[Data items]
◇ ◇ ◇

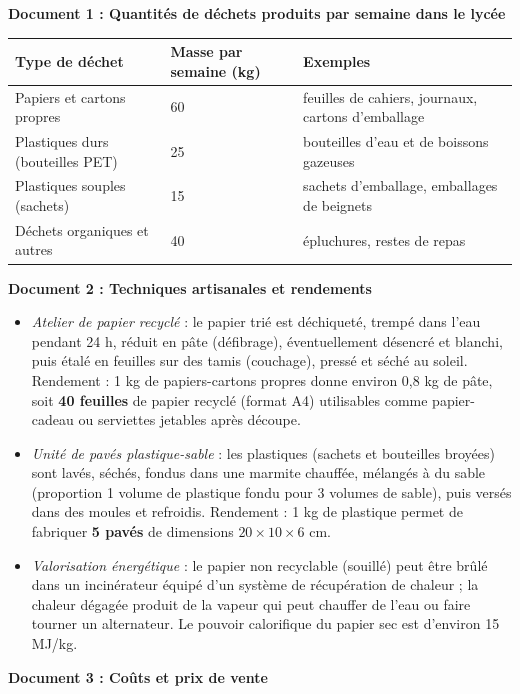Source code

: \documentclass[11pt]{article}
\begin{document}
\textbf{Document 1 : Quantités de déchets produits par semaine dans le lycée}

\begin{center}
\begin{tabularx}{\linewidth}{|l|X|X|}\hline
\rowcolor{popblueL} \textbf{Type de déchet} & \textbf{Masse par semaine (kg)} & \textbf{Exemples} \\ \hline
Papiers et cartons propres & 60 & feuilles de cahiers, journaux, cartons d'emballage \\ \hline
Plastiques durs (bouteilles PET) & 25 & bouteilles d'eau et de boissons gazeuses \\ \hline
Plastiques souples (sachets) & 15 & sachets d'emballage, emballages de beignets \\ \hline
Déchets organiques et autres & 40 & épluchures, restes de repas \\ \hline
\end{tabularx}
\end{center}

\textbf{Document 2 : Techniques artisanales et rendements}

\begin{itemize}
\item \emph{Atelier de papier recyclé} : le papier trié est déchiqueté, trempé dans l'eau pendant 24 h, réduit en pâte (défibrage), éventuellement désencré et blanchi, puis étalé en feuilles sur des tamis (couchage), pressé et séché au soleil. Rendement : 1 kg de papiers-cartons propres donne environ 0,8 kg de pâte, soit \textbf{40 feuilles} de papier recyclé (format A4) utilisables comme papier-cadeau ou serviettes jetables après découpe.
\item \emph{Unité de pavés plastique-sable} : les plastiques (sachets et bouteilles broyées) sont lavés, séchés, fondus dans une marmite chauffée, mélangés à du sable (proportion 1 volume de plastique fondu pour 3 volumes de sable), puis versés dans des moules et refroidis. Rendement : 1 kg de plastique permet de fabriquer \textbf{5 pavés} de dimensions $20 \times 10 \times 6$ cm.
\item \emph{Valorisation énergétique} : le papier non recyclable (souillé) peut être brûlé dans un incinérateur équipé d'un système de récupération de chaleur ; la chaleur dégagée produit de la vapeur qui peut chauffer de l'eau ou faire tourner un alternateur. Le pouvoir calorifique du papier sec est d'environ 15 MJ/kg.
\end{itemize}

\textbf{Document 3 : Coûts et prix de vente}
\end{document}
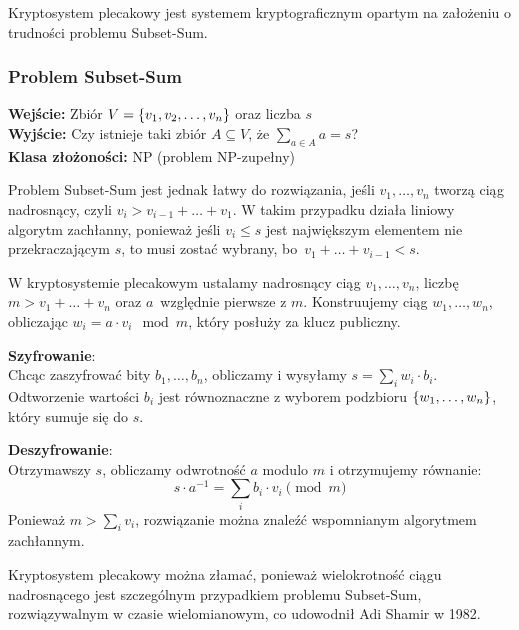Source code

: Kryptosystem plecakowy jest systemem kryptograficznym opartym na założeniu o trudności problemu Subset-Sum.

\subsubsection*{Problem Subset-Sum}
\textbf{Wejście:} Zbiór \( V = \set{v_1, v_2, \dots, v_n} \) oraz liczba \( s \) \\
\textbf{Wyjście:} Czy istnieje taki zbiór \( A \subseteq V \), że \( \sum_{a \in A} a = s \)? \\
\textbf{Klasa złożoności:} NP (problem NP-zupełny)

Problem Subset-Sum jest jednak łatwy do rozwiązania, jeśli \( v_1, \dots, v_n \) tworzą ciąg nadrosnący, czyli \( v_i > v_{i-1} + \ldots + v_1 \).
W takim przypadku działa liniowy algorytm zachłanny, ponieważ jeśli \( v_i \leq s \) jest największym elementem nie przekraczającym \( s \), to musi zostać wybrany, bo~\( v_1 + \ldots + v_{i-1} < s \).

W kryptosystemie plecakowym ustalamy nadrosnący ciąg \( v_1, \dots, v_n \), liczbę \( m > v_1 + \ldots + v_n \) oraz \( a \)~względnie pierwsze z \( m \).
Konstruujemy ciąg \( w_1, \dots, w_n \), obliczając \( w_i = a \cdot v_i \mod m \), który posłuży za klucz publiczny.

\textbf{Szyfrowanie}: \\
Chcąc zaszyfrować bity \( b_1, \dots, b_n \), obliczamy i wysyłamy \( s = \sum_i w_i \cdot b_i \). Odtworzenie wartości \( b_i \) jest równoznaczne z wyborem podzbioru \( \set{w_1, \ldots, w_n} \), który sumuje się do \( s \).

\textbf{Deszyfrowanie}: \\
Otrzymawszy \( s \), obliczamy odwrotność \( a \) modulo \( m \) i otrzymujemy równanie:
\[
	s \cdot a^{-1} = \sum_i b_i \cdot v_i \pmod{m}
\]
Ponieważ \( m > \sum_i v_i \), rozwiązanie można znaleźć wspomnianym algorytmem zachłannym.

Kryptosystem plecakowy można złamać, ponieważ wielokrotność ciągu nadrosnącego jest szczególnym przypadkiem problemu Subset-Sum, rozwiązywalnym w czasie wielomianowym, co udowodnił Adi Shamir w 1982.
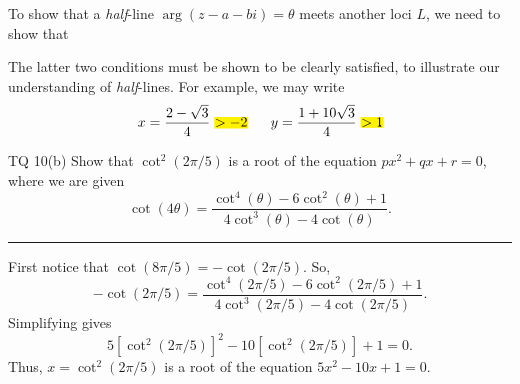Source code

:\documentclass[oneside]{book}
\newcommand{\highlight}[2][red!50]{\mathpalette{\highlightwithstyle[#1]}{#2}}
\newcommand{\highlightwithstyle}[3][red!50]{
  \begingroup                         %
    \sbox0{$\mathsurround 0pt #2#3$}%
    \setlength{\fboxsep}{.5pt}        %
    \sbox2{\hspace{-.5pt}%
      \colorbox{#1}{\usebox0}%
    }%
    \dp2=\dp0 \ht2=\ht0 \wd2=\wd0     %
    \box2                             %
  \endgroup                           %
}
\begin{document}
\begin{note}
  To show that a \emph{half}-line \(\arg(z-a-bi)=\theta\) meets another loci \(L\), we need to show that 
  The latter two conditions must be shown to be clearly satisfied, to illustrate our understanding of \emph{half}-lines. For example, we may write
  \[x=\frac{2-\sqrt{3}}{4}\highlight[yellow]{>-2} \qquad y=\frac{1+10\sqrt{3}}{4}\highlight[yellow]{>1}.\]
\end{note}
\begin{example}{TQ 10(b)}{}
  Show that \(\cot^2(2\pi/5)\) is a root of the equation \(px^2+qx+r=0\), where we are given 
  \[\cot(4\theta)=\frac{\cot^4(\theta)-6\cot^2(\theta)+1}{4\cot^3(\theta)-4\cot(\theta)}.\]
  \rule{20cm-137.0549pt}{0.05mm}
  First notice that \(\cot(8\pi/5)=-\cot(2\pi/5)\). So, 
  \[-\cot(2\pi/5)=\frac{\cot^4(2\pi/5)-6\cot^2(2\pi/5)+1}{4\cot^3(2\pi/5)-4\cot(2\pi/5)}.\]
  Simplifying gives 
  \[5[\cot^2(2\pi/5)]^2-10[\cot^2(2\pi/5)]+1=0.\]
  Thus, \(x=\cot^2(2\pi/5)\) is a root of the equation \(5x^2-10x+1=0\). 
\end{example}
\end{document}
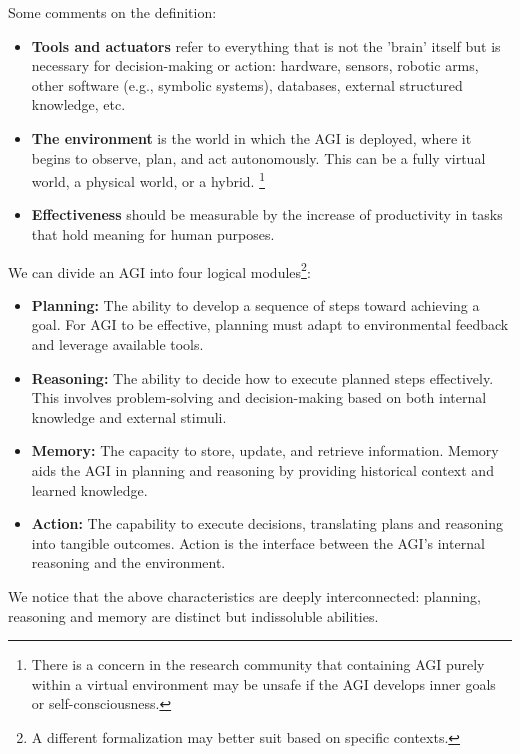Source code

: Some comments on the definition:
\begin{itemize}
    \item \textbf{Tools and actuators} refer to everything that is not the 'brain' itself but is necessary for decision-making or action: hardware, sensors, robotic arms, other software (e.g., symbolic systems), databases, external structured knowledge, etc.
    \item \textbf{The environment} is the world in which the AGI is deployed, where it begins to observe, plan, and act autonomously. This can be a fully virtual world, a physical world, or a hybrid. \footnote{There is a concern in the research community that containing AGI purely within a virtual environment may be unsafe if the AGI develops inner goals or self-consciousness.}
    \item \textbf{Effectiveness} should be measurable by the increase of productivity in tasks that hold meaning for human purposes.
\end{itemize}

We can divide an AGI into four logical modules\footnote{A different formalization may better suit based on specific contexts.}: 
\begin{itemize}
    \item \textbf{Planning:} The ability to develop a sequence of steps toward achieving a goal. For AGI to be effective, planning must adapt to environmental feedback and leverage available tools.
    \item \textbf{Reasoning:} The ability to decide how to execute planned steps effectively. This involves problem-solving and decision-making based on both internal knowledge and external stimuli.
    \item \textbf{Memory:} The capacity to store, update, and retrieve information. Memory aids the AGI in planning and reasoning by providing historical context and learned knowledge.
    \item \textbf{Action:} The capability to execute decisions, translating plans and reasoning into tangible outcomes. Action is the interface between the AGI's internal reasoning and the environment.
\end{itemize}
We notice that the above characteristics are deeply interconnected: planning, reasoning and memory are distinct but indissoluble abilities.

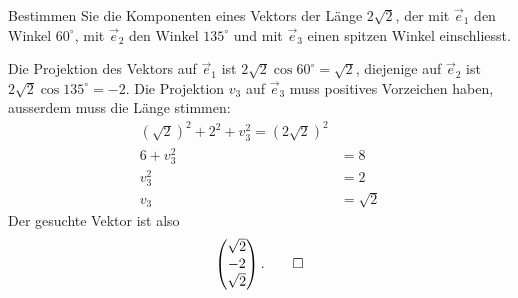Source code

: Bestimmen Sie die Komponenten eines Vektors der Länge $2\sqrt{2}$,
der mit $\vec e_1$ den Winkel $60^\circ$, mit $\vec e_2$ den Winkel
$135^\circ$ und mit $\vec e_3$ einen spitzen Winkel einschliesst.

\begin{loesung}
Die Projektion des Vektors auf $\vec e_1$ ist $2\sqrt{2}\cos 60^\circ=\sqrt{2}$,
diejenige auf $\vec e_2$ ist $2\sqrt{2}\cos135^\circ=-2$. Die Projektion $v_3$
auf $\vec e_3$ muss positives Vorzeichen haben, ausserdem muss die
Länge stimmen:
\begin{align*}
(\sqrt{2})^2+2^2+v_3^2=(2\sqrt{2})^2\\
6+v_3^2&=8\\
v_3^2&=2\\
v_3&=\sqrt {2}
\end{align*}
Der gesuchte Vektor ist also
\[
\begin{pmatrix}\sqrt{2}\\-2\\\sqrt{2}\end{pmatrix}.
\qedhere
\]
\end{loesung}

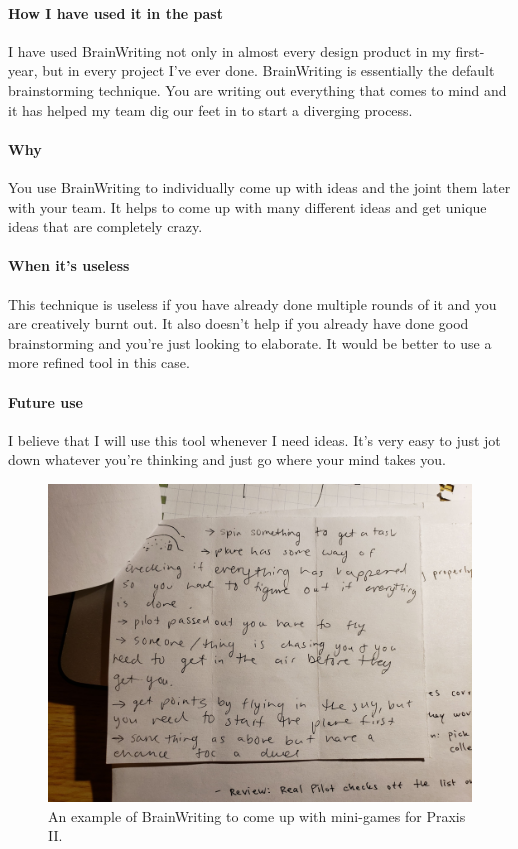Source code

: \documentclass[paper=a4, fontsize=11pt]{article} %
\begin{document}
            \paragraph{How I have used it in the past}
            \cite{brainw} I have used BrainWriting not only in almost every design product in my first-year, but in every project I've ever done. BrainWriting is essentially the default brainstorming technique. You are writing out everything that comes to mind and it has helped my team dig our feet in to start a diverging process. 
            \paragraph{Why}
            You use BrainWriting to individually come up with ideas and the joint them later with your team. It helps to come up with many different ideas and get unique ideas that are completely crazy.
            \paragraph{When it's useless}
            This technique is useless if you have already done multiple rounds of it and you are creatively burnt out. It also doesn't help if you already have done good brainstorming and you're just looking to elaborate. It would be better to use a more refined tool in this case.
            \paragraph{Future use}
            I believe that I will use this tool whenever I need ideas. It's very easy to just jot down whatever you're thinking and just go where your mind takes you.
            \begin{figure}[H]
                \centering
	            \includegraphics[width=0.8\linewidth]{brain2.jpg}
	            \caption{An example of BrainWriting to come up with mini-games for Praxis II.}
            \end{figure}
            
\end{document}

◇ ◇ ◇

■ **PROBLEM DESCRIPTION**:
Go through the records and show every line with the string "puis" in it.

■ **EXERCISE ANSWER**:
\item \emph{Atelier de papier recyclé} : le papier trié est déchiqueté, trempé dans l'eau pendant 24 h, réduit en pâte (défibrage), éventuellement désencré et blanchi, puis étalé en feuilles sur des tamis (couchage), pressé et séché au soleil. Rendement : 1 kg de papiers-cartons propres donne environ 0,8 kg de pâte, soit \textbf{40 feuilles} de papier recyclé (format A4) utilisables comme papier-cadeau ou serviettes jetables après découpe.
\item \emph{Unité de pavés plastique-sable} : les plastiques (sachets et bouteilles broyées) sont lavés, séchés, fondus dans une marmite chauffée, mélangés à du sable (proportion 1 volume de plastique fondu pour 3 volumes de sable), puis versés dans des moules et refroidis. Rendement : 1 kg de plastique permet de fabriquer \textbf{5 pavés} de dimensions $20 \times 10 \times 6$ cm.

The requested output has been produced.